Le gâteau de noce est un élément clé; il doit être suffisamment gros pour que chacun en ait une portion. Il est le symbole de fertilité. Il est souvent orné de motifs ou de petits accessoires représentant un couple miniature, des colombes, des fleurs ou des cloches, tous des éléments symboliques du mariage et des rites de fertilité.
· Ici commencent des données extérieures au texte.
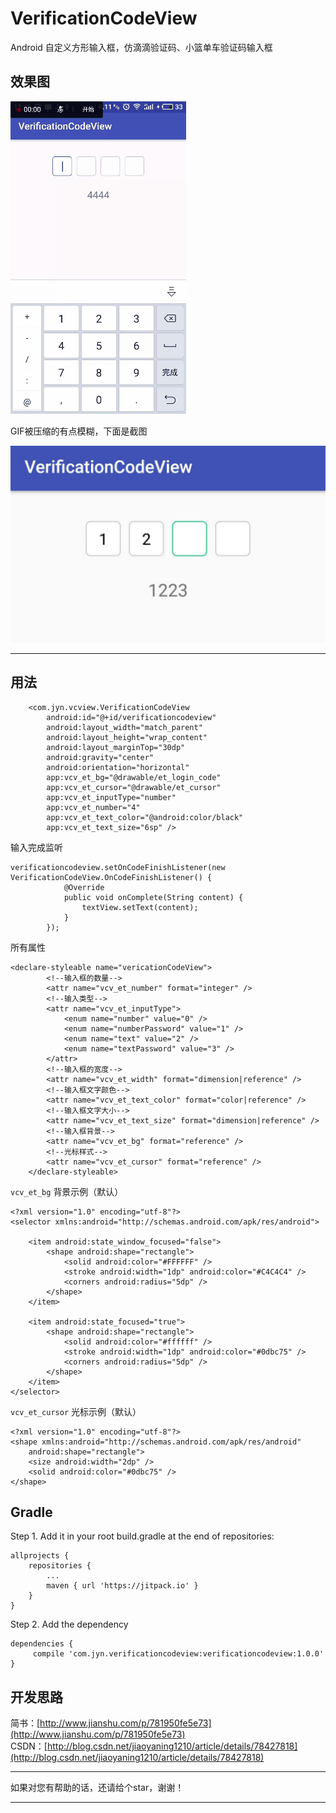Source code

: # VerificationCodeView
Android 自定义方形输入框，仿滴滴验证码、小篮单车验证码输入框

## 效果图

![Screenshot](screenshot/screenshot.gif)

GIF被压缩的有点模糊，下面是截图

![Screenshot](screenshot/screenshot_1.jpg)

---
## 用法

```
    <com.jyn.vcview.VerificationCodeView
        android:id="@+id/verificationcodeview"
        android:layout_width="match_parent"
        android:layout_height="wrap_content"
        android:layout_marginTop="30dp"
        android:gravity="center"
        android:orientation="horizontal"
        app:vcv_et_bg="@drawable/et_login_code"
        app:vcv_et_cursor="@drawable/et_cursor"
        app:vcv_et_inputType="number"
        app:vcv_et_number="4"
        app:vcv_et_text_color="@android:color/black"
        app:vcv_et_text_size="6sp" />
```
输入完成监听
```
verificationcodeview.setOnCodeFinishListener(new VerificationCodeView.OnCodeFinishListener() {
            @Override
            public void onComplete(String content) {
                textView.setText(content);
            }
        });
```
所有属性
```
<declare-styleable name="vericationCodeView">
        <!--输入框的数量-->
        <attr name="vcv_et_number" format="integer" />
        <!--输入类型-->
        <attr name="vcv_et_inputType">
            <enum name="number" value="0" />
            <enum name="numberPassword" value="1" />
            <enum name="text" value="2" />
            <enum name="textPassword" value="3" />
        </attr>
        <!--输入框的宽度-->
        <attr name="vcv_et_width" format="dimension|reference" />
        <!--输入框文字颜色-->
        <attr name="vcv_et_text_color" format="color|reference" />
        <!--输入框文字大小-->
        <attr name="vcv_et_text_size" format="dimension|reference" />
        <!--输入框背景-->
        <attr name="vcv_et_bg" format="reference" />
        <!--光标样式-->
        <attr name="vcv_et_cursor" format="reference" />
    </declare-styleable>
```
`vcv_et_bg` 背景示例（默认）
```
<?xml version="1.0" encoding="utf-8"?>
<selector xmlns:android="http://schemas.android.com/apk/res/android">

    <item android:state_window_focused="false">
        <shape android:shape="rectangle">
            <solid android:color="#FFFFFF" />
            <stroke android:width="1dp" android:color="#C4C4C4" />
            <corners android:radius="5dp" />
        </shape>
    </item>

    <item android:state_focused="true">
        <shape android:shape="rectangle">
            <solid android:color="#ffffff" />
            <stroke android:width="1dp" android:color="#0dbc75" />
            <corners android:radius="5dp" />
        </shape>
    </item>
</selector>
```
`vcv_et_cursor` 光标示例（默认）
```
<?xml version="1.0" encoding="utf-8"?>
<shape xmlns:android="http://schemas.android.com/apk/res/android"
    android:shape="rectangle">
    <size android:width="2dp" />
    <solid android:color="#0dbc75" />
</shape>
```


## Gradle
Step 1. Add it in your root build.gradle at the end of repositories:

```
allprojects {
	repositories {
		...
		maven { url 'https://jitpack.io' }
	}
}
```

Step 2. Add the dependency

```
dependencies {
     compile 'com.jyn.verificationcodeview:verificationcodeview:1.0.0'
}
```

## 开发思路
简书：[http://www.jianshu.com/p/781950fe5e73](http://www.jianshu.com/p/781950fe5e73)  
CSDN：[http://blog.csdn.net/jiaoyaning1210/article/details/78427818](http://blog.csdn.net/jiaoyaning1210/article/details/78427818)

---

如果对您有帮助的话，还请给个star，谢谢！

---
Le gâteau est traditionnellement coupé par les nouveaux mariés, tenant ensemble le couteau. Il s’agit, encore là, d’un rite de fertilité. Le lancer du bouquet de la mariée est un autre moment très apprécié de la réception de mariage. Selon la croyance populaire, la célibataire qui attrape le bouquet de la mariée se mariera dans l’année. Dans certaines familles, le bouquet de la mariée est gardé pour faire un chapelet avec les pétales des fleurs.

Certaines communautés religieuses se spécialisent dans cet art. D’autres vont préférer laisser leur bouquet en offrande sur l’autel de la Vierge afin de s’assurer bonheur et fertilité. Le voyage de noce permet aux nouveaux mariés un temps d’arrêt des travaux quotidiens, avant d’entreprendre leur nouvelle vie à deux. D’abord connu comme une coutume bourgeoise, il devient partie intégrante des rites du mariage.

L’album de photos de mariage est un usage récent qui s’est lui aussi inscrit dans la tradition après la Deuxième Guerre mondiale. Il servira aux générations futures à se remémorer comment cette histoire d’amour a commencé.